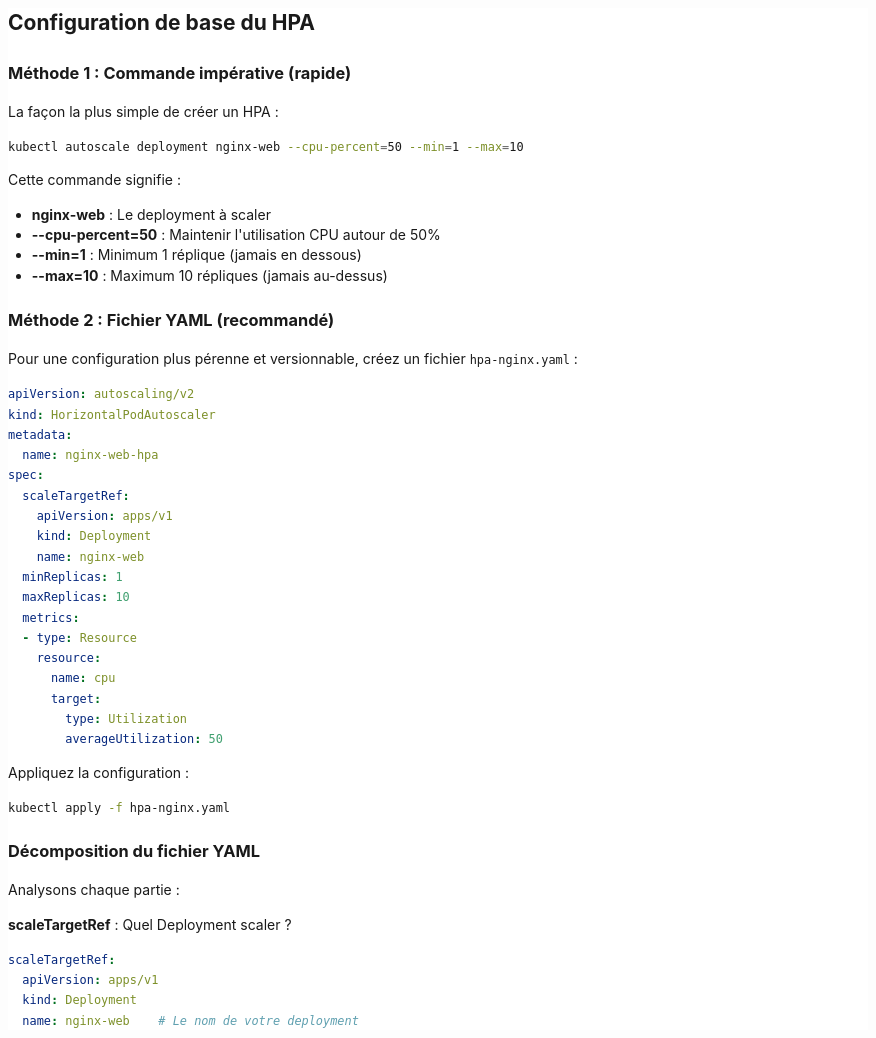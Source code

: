 ## Configuration de base du HPA

### Méthode 1 : Commande impérative (rapide)

La façon la plus simple de créer un HPA :

```bash
kubectl autoscale deployment nginx-web --cpu-percent=50 --min=1 --max=10
```

Cette commande signifie :
- **nginx-web** : Le deployment à scaler
- **--cpu-percent=50** : Maintenir l'utilisation CPU autour de 50%
- **--min=1** : Minimum 1 réplique (jamais en dessous)
- **--max=10** : Maximum 10 répliques (jamais au-dessus)

### Méthode 2 : Fichier YAML (recommandé)

Pour une configuration plus pérenne et versionnable, créez un fichier `hpa-nginx.yaml` :

```yaml
apiVersion: autoscaling/v2
kind: HorizontalPodAutoscaler
metadata:
  name: nginx-web-hpa
spec:
  scaleTargetRef:
    apiVersion: apps/v1
    kind: Deployment
    name: nginx-web
  minReplicas: 1
  maxReplicas: 10
  metrics:
  - type: Resource
    resource:
      name: cpu
      target:
        type: Utilization
        averageUtilization: 50
```

Appliquez la configuration :

```bash
kubectl apply -f hpa-nginx.yaml
```

### Décomposition du fichier YAML

Analysons chaque partie :

**scaleTargetRef** : Quel Deployment scaler ?
```yaml
scaleTargetRef:
  apiVersion: apps/v1
  kind: Deployment
  name: nginx-web    # Le nom de votre deployment
```
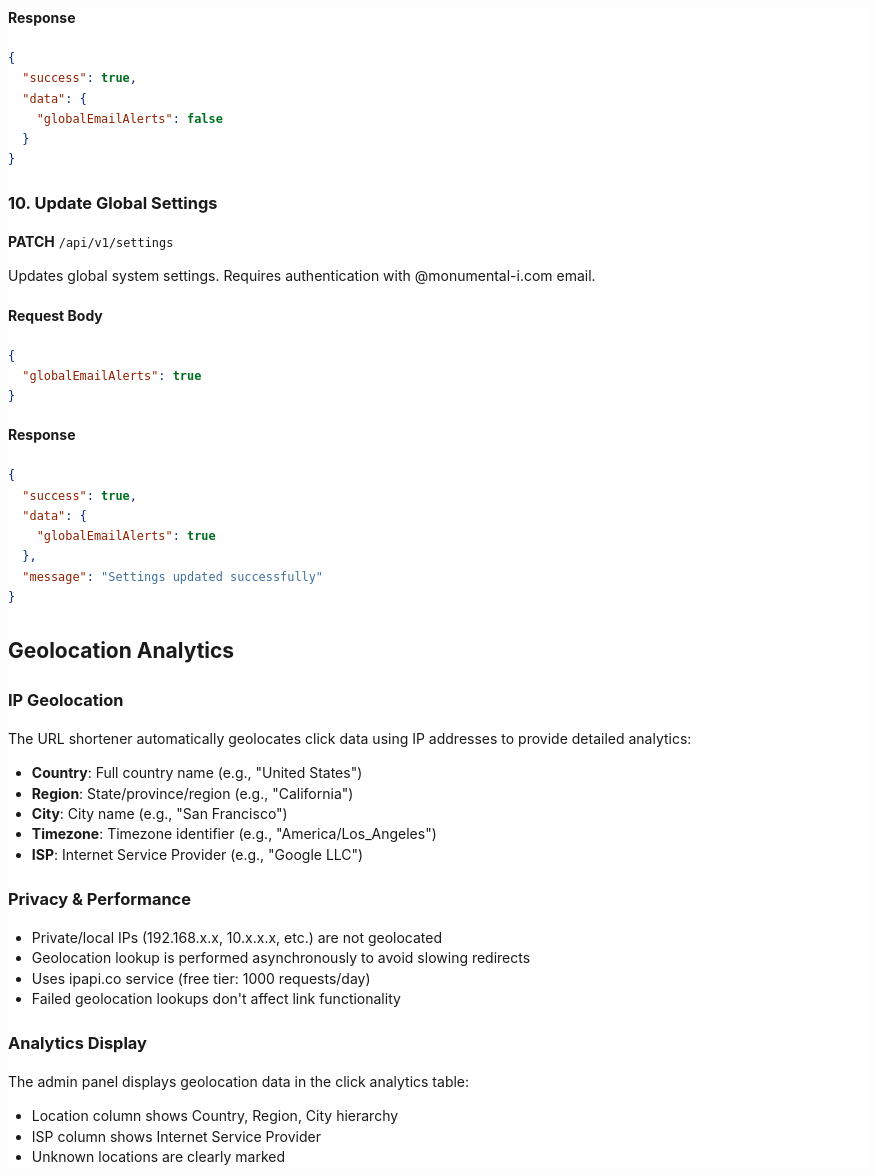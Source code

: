 #### Response
```json
{
  "success": true,
  "data": {
    "globalEmailAlerts": false
  }
}
```

### 10. Update Global Settings
**PATCH** `/api/v1/settings`

Updates global system settings. Requires authentication with @monumental-i.com email.

#### Request Body
```json
{
  "globalEmailAlerts": true
}
```

#### Response
```json
{
  "success": true,
  "data": {
    "globalEmailAlerts": true
  },
  "message": "Settings updated successfully"
}
```

## Geolocation Analytics

### IP Geolocation
The URL shortener automatically geolocates click data using IP addresses to provide detailed analytics:

- **Country**: Full country name (e.g., "United States")
- **Region**: State/province/region (e.g., "California") 
- **City**: City name (e.g., "San Francisco")
- **Timezone**: Timezone identifier (e.g., "America/Los_Angeles")
- **ISP**: Internet Service Provider (e.g., "Google LLC")

### Privacy & Performance
- Private/local IPs (192.168.x.x, 10.x.x.x, etc.) are not geolocated
- Geolocation lookup is performed asynchronously to avoid slowing redirects
- Uses ipapi.co service (free tier: 1000 requests/day)
- Failed geolocation lookups don't affect link functionality

### Analytics Display
The admin panel displays geolocation data in the click analytics table:
- Location column shows Country, Region, City hierarchy
- ISP column shows Internet Service Provider
- Unknown locations are clearly marked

****************

-- BRIEF --
Go through the entries. Report every line that contains the word "Internet".

-- SOLUTION TO THE EXERCISE --
- **ISP**: Internet Service Provider (e.g., "Google LLC")
- ISP column shows Internet Service Provider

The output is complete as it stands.